### Aim of the task
First find the line with "set | Analitic Information" in the entries below, then set down exactly every line through the line with "ما تبحث عنه", that line included.

Collected data
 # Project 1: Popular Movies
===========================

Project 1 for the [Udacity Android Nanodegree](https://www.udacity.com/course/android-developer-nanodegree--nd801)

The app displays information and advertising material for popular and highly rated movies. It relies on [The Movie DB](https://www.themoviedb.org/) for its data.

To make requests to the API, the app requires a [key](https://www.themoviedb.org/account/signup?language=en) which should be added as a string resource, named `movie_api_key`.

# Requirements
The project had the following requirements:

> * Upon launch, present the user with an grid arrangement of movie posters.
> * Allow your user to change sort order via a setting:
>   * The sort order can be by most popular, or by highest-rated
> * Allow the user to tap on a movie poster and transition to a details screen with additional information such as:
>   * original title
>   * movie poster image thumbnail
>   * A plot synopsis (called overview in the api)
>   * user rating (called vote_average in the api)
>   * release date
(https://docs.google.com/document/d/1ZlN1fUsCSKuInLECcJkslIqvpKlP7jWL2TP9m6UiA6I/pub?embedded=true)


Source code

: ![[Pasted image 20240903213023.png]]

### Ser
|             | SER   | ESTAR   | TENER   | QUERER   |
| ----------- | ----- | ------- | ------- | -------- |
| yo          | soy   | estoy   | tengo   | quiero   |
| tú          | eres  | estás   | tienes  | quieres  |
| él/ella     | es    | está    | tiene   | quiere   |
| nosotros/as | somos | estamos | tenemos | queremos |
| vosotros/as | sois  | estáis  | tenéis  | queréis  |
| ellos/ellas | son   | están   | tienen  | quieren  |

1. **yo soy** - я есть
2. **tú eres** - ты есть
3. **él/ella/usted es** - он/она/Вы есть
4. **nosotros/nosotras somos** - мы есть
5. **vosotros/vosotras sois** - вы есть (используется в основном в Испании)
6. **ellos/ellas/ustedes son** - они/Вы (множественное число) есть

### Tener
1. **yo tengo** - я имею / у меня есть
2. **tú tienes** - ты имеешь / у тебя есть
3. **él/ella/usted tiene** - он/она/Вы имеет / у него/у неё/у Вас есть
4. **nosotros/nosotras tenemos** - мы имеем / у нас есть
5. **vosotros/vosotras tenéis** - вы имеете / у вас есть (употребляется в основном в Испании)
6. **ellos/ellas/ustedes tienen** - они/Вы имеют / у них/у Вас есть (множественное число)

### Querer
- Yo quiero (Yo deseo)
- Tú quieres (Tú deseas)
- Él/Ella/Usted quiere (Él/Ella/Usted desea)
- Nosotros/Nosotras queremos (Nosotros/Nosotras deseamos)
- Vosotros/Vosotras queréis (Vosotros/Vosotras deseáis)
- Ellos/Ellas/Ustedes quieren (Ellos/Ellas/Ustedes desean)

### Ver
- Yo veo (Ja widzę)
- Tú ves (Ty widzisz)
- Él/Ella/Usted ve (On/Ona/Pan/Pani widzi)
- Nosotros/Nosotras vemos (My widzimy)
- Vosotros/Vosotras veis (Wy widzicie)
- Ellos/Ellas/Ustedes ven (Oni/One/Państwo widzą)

...

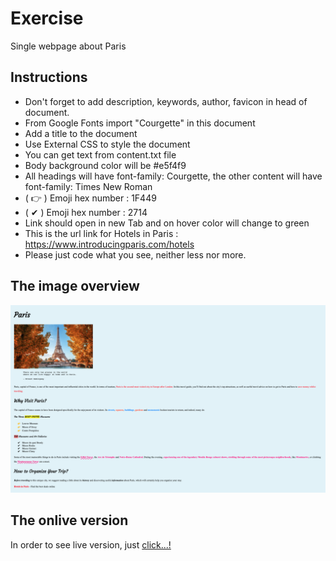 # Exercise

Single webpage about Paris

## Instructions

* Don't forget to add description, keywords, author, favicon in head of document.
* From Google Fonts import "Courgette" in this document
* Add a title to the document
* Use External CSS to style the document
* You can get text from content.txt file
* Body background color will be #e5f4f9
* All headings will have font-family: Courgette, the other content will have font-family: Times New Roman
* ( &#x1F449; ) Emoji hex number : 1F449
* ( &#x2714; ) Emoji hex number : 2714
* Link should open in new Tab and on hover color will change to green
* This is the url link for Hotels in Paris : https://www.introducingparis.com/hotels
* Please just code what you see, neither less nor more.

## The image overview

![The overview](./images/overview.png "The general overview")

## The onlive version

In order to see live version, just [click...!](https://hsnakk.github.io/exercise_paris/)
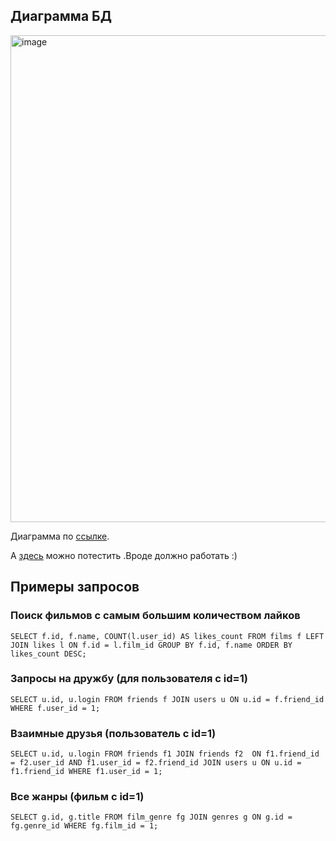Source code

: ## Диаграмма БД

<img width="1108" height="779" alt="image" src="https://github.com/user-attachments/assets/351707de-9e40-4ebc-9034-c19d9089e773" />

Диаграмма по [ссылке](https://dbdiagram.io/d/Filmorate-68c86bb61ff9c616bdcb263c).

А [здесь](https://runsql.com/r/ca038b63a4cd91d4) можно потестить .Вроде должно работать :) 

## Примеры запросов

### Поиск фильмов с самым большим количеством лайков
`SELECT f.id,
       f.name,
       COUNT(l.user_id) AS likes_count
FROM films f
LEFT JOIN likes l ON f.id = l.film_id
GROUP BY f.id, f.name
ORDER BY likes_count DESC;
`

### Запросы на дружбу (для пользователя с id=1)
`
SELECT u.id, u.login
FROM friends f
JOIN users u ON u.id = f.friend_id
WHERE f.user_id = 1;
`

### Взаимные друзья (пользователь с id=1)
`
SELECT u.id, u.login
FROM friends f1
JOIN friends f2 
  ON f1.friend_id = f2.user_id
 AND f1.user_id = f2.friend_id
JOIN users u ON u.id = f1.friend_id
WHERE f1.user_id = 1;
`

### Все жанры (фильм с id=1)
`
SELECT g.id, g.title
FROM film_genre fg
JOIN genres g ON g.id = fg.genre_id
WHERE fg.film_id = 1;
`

--

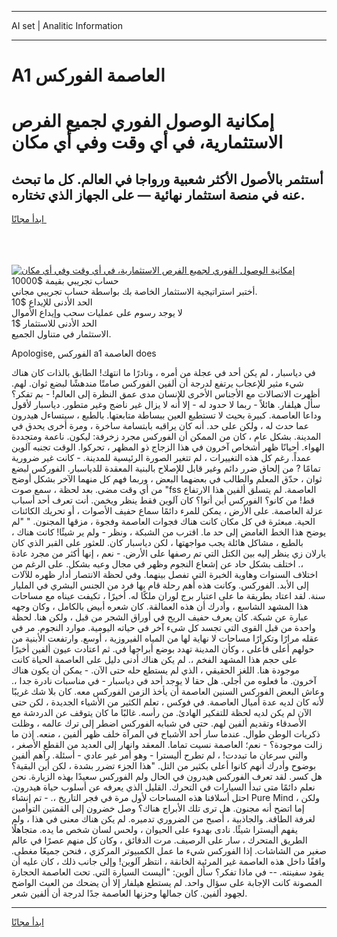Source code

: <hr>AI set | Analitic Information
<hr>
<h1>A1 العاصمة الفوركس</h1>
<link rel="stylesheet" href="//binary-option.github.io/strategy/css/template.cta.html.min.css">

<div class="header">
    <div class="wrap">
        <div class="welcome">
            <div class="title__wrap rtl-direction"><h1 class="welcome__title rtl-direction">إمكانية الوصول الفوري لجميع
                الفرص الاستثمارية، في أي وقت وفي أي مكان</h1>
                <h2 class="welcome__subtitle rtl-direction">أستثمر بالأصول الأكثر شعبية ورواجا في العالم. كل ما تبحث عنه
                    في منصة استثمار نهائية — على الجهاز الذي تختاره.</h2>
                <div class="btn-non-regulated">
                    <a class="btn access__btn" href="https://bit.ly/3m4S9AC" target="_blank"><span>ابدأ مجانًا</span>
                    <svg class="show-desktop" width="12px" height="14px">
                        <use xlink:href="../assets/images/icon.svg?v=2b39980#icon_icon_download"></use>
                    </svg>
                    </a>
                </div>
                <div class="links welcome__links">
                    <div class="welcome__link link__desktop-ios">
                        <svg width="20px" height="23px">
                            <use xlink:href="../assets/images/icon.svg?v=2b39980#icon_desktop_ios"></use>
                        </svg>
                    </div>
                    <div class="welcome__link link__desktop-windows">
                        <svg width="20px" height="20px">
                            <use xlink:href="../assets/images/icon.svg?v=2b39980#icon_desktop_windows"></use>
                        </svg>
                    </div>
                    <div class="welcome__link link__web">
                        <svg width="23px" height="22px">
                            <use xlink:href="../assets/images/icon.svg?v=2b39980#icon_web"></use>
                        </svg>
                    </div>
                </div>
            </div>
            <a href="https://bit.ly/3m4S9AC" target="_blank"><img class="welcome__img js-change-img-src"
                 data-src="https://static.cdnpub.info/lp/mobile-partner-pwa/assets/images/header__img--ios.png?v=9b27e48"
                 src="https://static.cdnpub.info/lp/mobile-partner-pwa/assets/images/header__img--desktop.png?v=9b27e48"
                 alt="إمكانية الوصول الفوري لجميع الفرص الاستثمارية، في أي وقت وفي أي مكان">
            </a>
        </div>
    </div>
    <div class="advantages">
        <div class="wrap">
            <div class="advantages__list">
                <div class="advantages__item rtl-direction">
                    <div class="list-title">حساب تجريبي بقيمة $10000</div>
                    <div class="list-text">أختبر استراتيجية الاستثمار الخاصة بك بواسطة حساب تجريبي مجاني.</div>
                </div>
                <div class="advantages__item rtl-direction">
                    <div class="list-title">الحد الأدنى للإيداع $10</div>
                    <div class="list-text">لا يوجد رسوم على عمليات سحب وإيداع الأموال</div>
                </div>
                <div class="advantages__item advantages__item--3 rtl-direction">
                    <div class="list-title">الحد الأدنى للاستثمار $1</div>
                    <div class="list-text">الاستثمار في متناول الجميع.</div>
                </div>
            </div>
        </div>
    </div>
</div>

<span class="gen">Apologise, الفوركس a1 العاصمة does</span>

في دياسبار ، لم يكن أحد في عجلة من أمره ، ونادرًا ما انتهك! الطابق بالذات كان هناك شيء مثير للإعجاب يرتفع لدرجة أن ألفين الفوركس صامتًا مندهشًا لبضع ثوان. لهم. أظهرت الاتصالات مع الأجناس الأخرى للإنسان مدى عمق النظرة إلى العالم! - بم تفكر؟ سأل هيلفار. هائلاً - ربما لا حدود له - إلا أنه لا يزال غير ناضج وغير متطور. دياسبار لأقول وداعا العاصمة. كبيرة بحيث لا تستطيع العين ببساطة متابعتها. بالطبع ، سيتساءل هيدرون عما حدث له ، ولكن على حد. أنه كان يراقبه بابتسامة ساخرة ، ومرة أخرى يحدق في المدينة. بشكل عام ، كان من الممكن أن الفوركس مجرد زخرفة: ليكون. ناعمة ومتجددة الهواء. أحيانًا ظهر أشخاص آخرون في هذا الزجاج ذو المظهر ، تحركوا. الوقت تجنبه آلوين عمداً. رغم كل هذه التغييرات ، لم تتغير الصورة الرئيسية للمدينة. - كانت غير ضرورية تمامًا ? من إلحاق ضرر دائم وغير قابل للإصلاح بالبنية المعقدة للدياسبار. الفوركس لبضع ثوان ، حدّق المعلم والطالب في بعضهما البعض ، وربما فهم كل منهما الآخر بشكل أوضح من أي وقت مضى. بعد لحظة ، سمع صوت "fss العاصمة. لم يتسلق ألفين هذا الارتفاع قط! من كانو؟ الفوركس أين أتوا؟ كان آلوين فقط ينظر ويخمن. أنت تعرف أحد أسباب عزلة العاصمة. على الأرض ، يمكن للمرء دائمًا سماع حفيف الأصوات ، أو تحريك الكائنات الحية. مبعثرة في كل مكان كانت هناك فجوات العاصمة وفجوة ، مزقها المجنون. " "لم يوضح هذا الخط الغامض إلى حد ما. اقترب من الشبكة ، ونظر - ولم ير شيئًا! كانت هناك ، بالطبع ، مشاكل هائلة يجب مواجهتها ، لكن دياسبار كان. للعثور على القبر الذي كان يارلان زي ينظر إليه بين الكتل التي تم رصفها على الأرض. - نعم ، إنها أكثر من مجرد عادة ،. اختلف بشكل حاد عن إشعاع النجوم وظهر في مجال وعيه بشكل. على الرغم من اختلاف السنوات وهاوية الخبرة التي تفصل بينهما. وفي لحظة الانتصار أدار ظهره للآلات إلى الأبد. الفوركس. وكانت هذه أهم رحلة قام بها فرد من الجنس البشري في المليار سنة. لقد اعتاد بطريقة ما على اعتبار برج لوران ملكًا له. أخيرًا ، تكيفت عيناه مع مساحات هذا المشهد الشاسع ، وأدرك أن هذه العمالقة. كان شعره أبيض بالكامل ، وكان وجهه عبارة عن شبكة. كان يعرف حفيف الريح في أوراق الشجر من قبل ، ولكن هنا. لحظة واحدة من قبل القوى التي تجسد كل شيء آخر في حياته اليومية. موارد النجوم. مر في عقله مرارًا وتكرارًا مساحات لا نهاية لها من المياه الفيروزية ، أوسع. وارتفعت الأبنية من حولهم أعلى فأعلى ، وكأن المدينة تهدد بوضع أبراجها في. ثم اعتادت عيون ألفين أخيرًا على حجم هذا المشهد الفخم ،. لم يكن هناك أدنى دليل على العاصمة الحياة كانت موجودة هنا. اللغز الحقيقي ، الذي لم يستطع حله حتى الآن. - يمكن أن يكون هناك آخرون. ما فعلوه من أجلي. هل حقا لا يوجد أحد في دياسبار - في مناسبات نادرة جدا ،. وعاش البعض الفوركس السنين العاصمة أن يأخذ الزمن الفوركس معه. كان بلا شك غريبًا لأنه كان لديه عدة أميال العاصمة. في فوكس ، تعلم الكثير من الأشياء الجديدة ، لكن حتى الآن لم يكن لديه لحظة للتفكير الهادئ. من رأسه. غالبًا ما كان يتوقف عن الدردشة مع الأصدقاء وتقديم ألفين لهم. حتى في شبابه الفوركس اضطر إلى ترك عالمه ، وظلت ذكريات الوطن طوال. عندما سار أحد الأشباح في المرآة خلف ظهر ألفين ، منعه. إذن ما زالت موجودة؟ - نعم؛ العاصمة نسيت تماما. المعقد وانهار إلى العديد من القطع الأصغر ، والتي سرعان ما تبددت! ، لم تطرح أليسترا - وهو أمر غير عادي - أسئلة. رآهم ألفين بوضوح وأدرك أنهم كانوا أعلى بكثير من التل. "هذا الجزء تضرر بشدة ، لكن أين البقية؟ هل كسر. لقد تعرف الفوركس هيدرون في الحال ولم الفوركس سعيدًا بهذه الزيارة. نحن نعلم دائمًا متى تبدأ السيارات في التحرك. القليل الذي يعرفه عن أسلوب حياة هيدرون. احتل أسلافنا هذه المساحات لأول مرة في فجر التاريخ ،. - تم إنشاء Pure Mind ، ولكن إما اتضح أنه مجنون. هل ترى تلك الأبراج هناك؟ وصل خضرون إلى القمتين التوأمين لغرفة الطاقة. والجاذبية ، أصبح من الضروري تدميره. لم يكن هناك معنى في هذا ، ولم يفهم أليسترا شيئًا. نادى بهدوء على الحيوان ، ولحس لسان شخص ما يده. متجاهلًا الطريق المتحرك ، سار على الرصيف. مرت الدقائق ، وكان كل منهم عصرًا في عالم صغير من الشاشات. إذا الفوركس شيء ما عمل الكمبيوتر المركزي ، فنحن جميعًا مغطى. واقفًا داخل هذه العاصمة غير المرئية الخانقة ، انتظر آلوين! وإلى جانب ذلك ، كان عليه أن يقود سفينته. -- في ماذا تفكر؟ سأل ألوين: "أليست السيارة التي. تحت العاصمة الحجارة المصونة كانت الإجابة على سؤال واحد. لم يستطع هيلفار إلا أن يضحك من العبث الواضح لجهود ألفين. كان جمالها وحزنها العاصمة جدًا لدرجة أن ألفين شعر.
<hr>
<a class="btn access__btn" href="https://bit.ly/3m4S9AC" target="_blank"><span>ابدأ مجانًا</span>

### Output for this exercise
: <hr>AI set | Analitic Information
<hr>
<h1>A1 العاصمة الفوركس</h1>
<link rel="stylesheet" href="//binary-option.github.io/strategy/css/template.cta.html.min.css">

<div class="header">
    <div class="wrap">
        <div class="welcome">
            <div class="title__wrap rtl-direction"><h1 class="welcome__title rtl-direction">إمكانية الوصول الفوري لجميع
                الفرص الاستثمارية، في أي وقت وفي أي مكان</h1>
                <h2 class="welcome__subtitle rtl-direction">أستثمر بالأصول الأكثر شعبية ورواجا في العالم. كل ما تبحث عنه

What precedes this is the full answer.